In June 1972 Ramparts, a radical magazine in California, was closed down by police at the request of the telephone company. Mistakenly believing they were covered by the First Amendment, Ramparts published material that had long existed in the geek world: designs for a "blue box." A blue box is a mechanical device able to mimic a 2600 hertz tone, allowing the user to access long-distance lines for free. Blue-box building has been a time-honored hacker pastime, done by such computer luminaries as Stewart Nelson (one of the earliest MIT hackers) and Steve Wozniak, cofounder of Apple Computer.
Steve Wozniak made and sold Blue Boxes like this one (Image courtesy of The Computer Museum History Center).

Blue boxing was hardly the earliest form of phone hacking, otherwise known as "phreaking." In The Hacker Crackdown, author Bruce Sterling points out that the practice is as old as Alexander Graham Bell himself -- the earliest telephone operators were teenage boys, who were later replaced by women because the boys routinely played pranks with incoming calls.

The debate about whether phreaking deserves to be considered a serious crime has a long history. Sterling puts it this way: "If you're not damaging the phone system, and you're not using up any tangible resource, and if nobody finds out what you did, then what real harm have you done? What exactly have you 'stolen,' anyway?" Phone companies have always felt differently, of course, viewing their maintenance of the nation's phone lines to be a public trust.

During the 1970s, the public trust was precisely what was coming under critique. When a federal tax was placed on phone service during the Vietnam War, the Yippies -- members of the Youth International Party -- advocated stealing phone service as a legitimate way to protest the war. Party Line, the phreaking newsletter founded by Yippies Abbie Hoffman and "Al Bell," inspired a later group known as TAP (Technical Assistance Program). By the time "Tom Edison" took over the TAP newsletter, its 1400 readers had shifted their interests according to changes in the phone industry: instead of building blue boxes, they were learning how to hack computerized telex switches.

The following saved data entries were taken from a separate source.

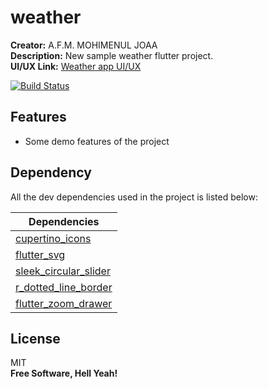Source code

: # weather
**Creator:**  A.F.M. MOHIMENUL JOAA\
**Description:**  New sample weather flutter project.\
**UI/UX Link:**  [Weather app UI/UX][UI]

[![Build Status](https://travis-ci.org/joemccann/dillinger.svg?branch=master)](https://github.com/afmjoaa/weather)

## Features
- Some demo features of the project

## Dependency

All the dev dependencies used in the project is listed below:

| Dependencies |
| ------ |
| [cupertino_icons][CI] |
| [flutter_svg][FSVG] |
| [sleek_circular_slider][SCS] |
| [r_dotted_line_border][RDL] |
| [flutter_zoom_drawer][FZD] |

## License

MIT\
**Free Software, Hell Yeah!**

[UI]: <https://xd.adobe.com/view/7fd066d5-4767-4148-8fe9-cac42480a635-2a83/grid/>
[CI]: <https://pub.dev/packages/cupertino_icons>
[FSVG]: <https://pub.dev/packages/flutter_svg>
[SCS]: <https://pub.dev/packages/sleek_circular_slider>
[RDL]: <https://pub.dev/packages/r_dotted_line_border>
[FZD]: <https://pub.dev/packages/flutter_zoom_drawer>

When Edison's computer was stolen and his house was set on fire in 1983, the TAP newsletter died out. But by this time, underground BBSs (bulletin board systems) devoted to phreaking were flourishing, and "philes" (files detailing tricks of the phreaking trade) were available to anyone with a modem and a password.

Because today's telephone networks are increasingly digital -- consisting of components like cellular routes, voice mail systems, and satellite linkups -- it's hard to tell the difference between a computer hacker and a phreaker. But while hackers are primarily stereotyped as American teenage males, phreakers run the gamut of gender, age, and nationality. This may explain the fact that while hackers have their champions in the computing world, there have been no texts examining the history of phreaking to date. Furthermore, because exploring phone companies' computers is a federal offense, the most stringently prosecuted hacking crimes today are phone system hacks. The message is clear: if you hack a phone company, you go to jail.